[MDEV-19291] server_audit plugin mutex causes stalls at very high concurrency Created: 2019-04-19 Updated: 2020-08-25 Resolved: 2019-06-15 |
|
| Status: | Closed |
| Project: | MariaDB Server |
| Component/s: | Locking, Plugin - Audit, Plugins |
| Affects Version/s: | 10.1.38, 10.2.23, 10.3.14, 10.4.4 |
| Fix Version/s: | 10.2.26, 10.1.41, 10.3.17 |
| Type: | Bug | Priority: | Major |
| Reporter: | Geoff Montee (Inactive) | Assignee: | Alexey Botchkov |
| Resolution: | Fixed | Votes: | 0 |
| Labels: | None | ||
| Issue Links: |
|
||||||||||||||||||||||||
| Description |
|
The server_audit plugin's aggressive use of its lock_operations mutex can cause stalls under very high concurrency: https://github.com/MariaDB/server/blob/mariadb-10.3.7/plugin/server_audit/server_audit.c#L544 I've been told that the server_audit plugin's lock_operations mutex may not be the only bottleneck. We may also need to refactor some audit-related mutex in the server itself. It looks like that might be referring to LOCK_plugin based on this comment in sql_audit.cc:
https://github.com/MariaDB/server/blob/mariadb-10.3.7/sql/sql_audit.cc#L277 It looks like the comment might be referring to the plugin_foreach calls in these locations: https://github.com/MariaDB/server/blob/mariadb-10.3.7/sql/sql_audit.cc#L411 https://github.com/MariaDB/server/blob/mariadb-10.3.7/sql/sql_audit.cc#L120 One user said that when they enable the audit plugin in environments with 30k-40k QPS, and with 1400+ values for Threads_connected, and with 500+ values for Threads_running, they start to see most threads stall in init/freeing items state.
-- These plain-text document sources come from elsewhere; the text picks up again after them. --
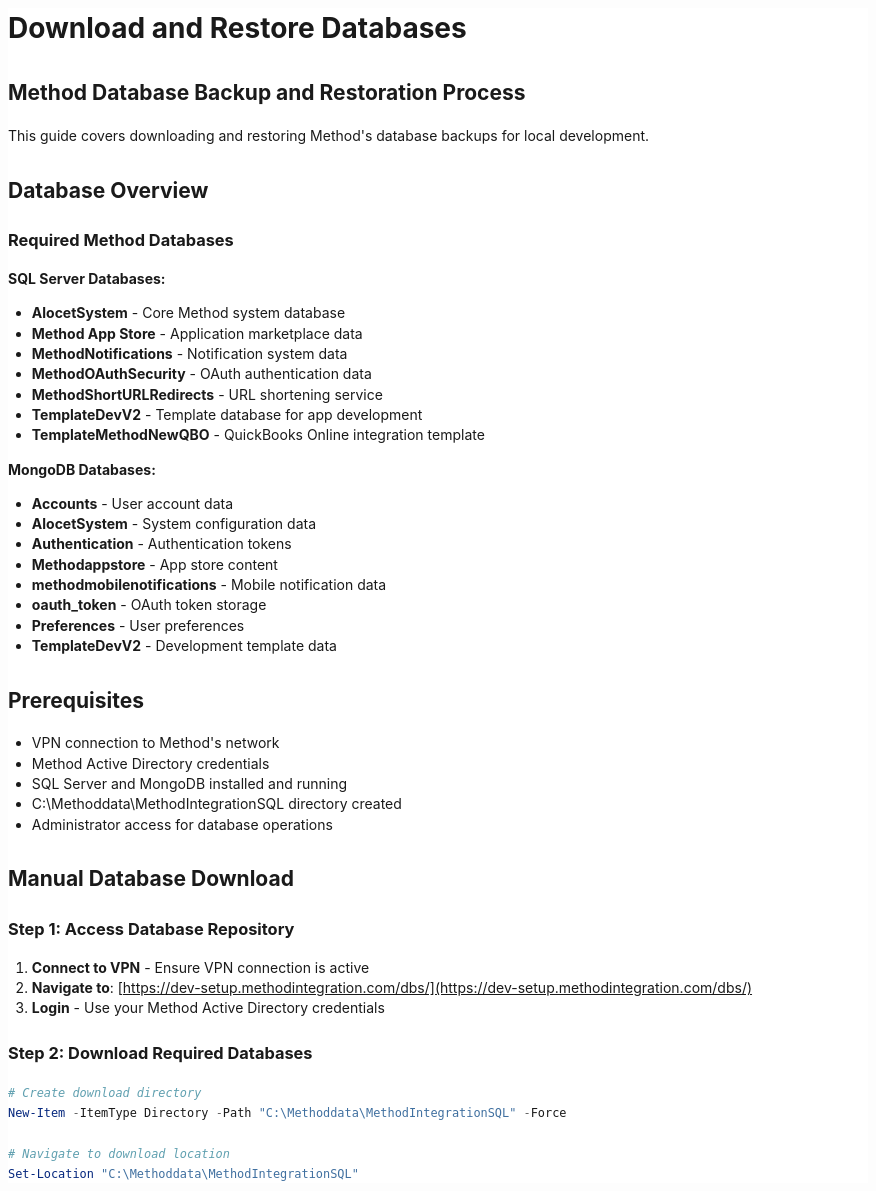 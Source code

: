# Download and Restore Databases

## Method Database Backup and Restoration Process

This guide covers downloading and restoring Method's database backups for local development.

## Database Overview

### Required Method Databases

**SQL Server Databases:**
- **AlocetSystem** - Core Method system database
- **Method App Store** - Application marketplace data
- **MethodNotifications** - Notification system data
- **MethodOAuthSecurity** - OAuth authentication data
- **MethodShortURLRedirects** - URL shortening service
- **TemplateDevV2** - Template database for app development
- **TemplateMethodNewQBO** - QuickBooks Online integration template

**MongoDB Databases:**
- **Accounts** - User account data
- **AlocetSystem** - System configuration data
- **Authentication** - Authentication tokens
- **Methodappstore** - App store content
- **methodmobilenotifications** - Mobile notification data
- **oauth_token** - OAuth token storage
- **Preferences** - User preferences
- **TemplateDevV2** - Development template data

## Prerequisites

- VPN connection to Method's network
- Method Active Directory credentials
- SQL Server and MongoDB installed and running
- C:\Methoddata\MethodIntegrationSQL directory created
- Administrator access for database operations

## Manual Database Download

### Step 1: Access Database Repository
1. **Connect to VPN** - Ensure VPN connection is active
2. **Navigate to**: [https://dev-setup.methodintegration.com/dbs/](https://dev-setup.methodintegration.com/dbs/)
3. **Login** - Use your Method Active Directory credentials

### Step 2: Download Required Databases
```powershell
# Create download directory
New-Item -ItemType Directory -Path "C:\Methoddata\MethodIntegrationSQL" -Force

# Navigate to download location
Set-Location "C:\Methoddata\MethodIntegrationSQL"
```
Another user said that they see a lot of threads stall in the "System lock" state. This seems to be related to the call to the mysql_audit_external_lock() function in the handler::ha_external_lock() function: https://github.com/MariaDB/server/blob/mariadb-10.3.7/sql/handler.cc#L6125 https://github.com/MariaDB/server/blob/mariadb-10.3.7/sql/sql_audit.h#L285 |
| Comments |
| Comment by Alexey Botchkov [ 2019-04-22 ] |
|
I actually refactored the server code so the LOCK_plugin is locked much less. |
| Comment by Geoff Montee (Inactive) [ 2019-04-25 ] |
|
Hi holyfoot, The user who tested your refactored server code said that your changes significantly improved performance under load, so it sounds very promising. |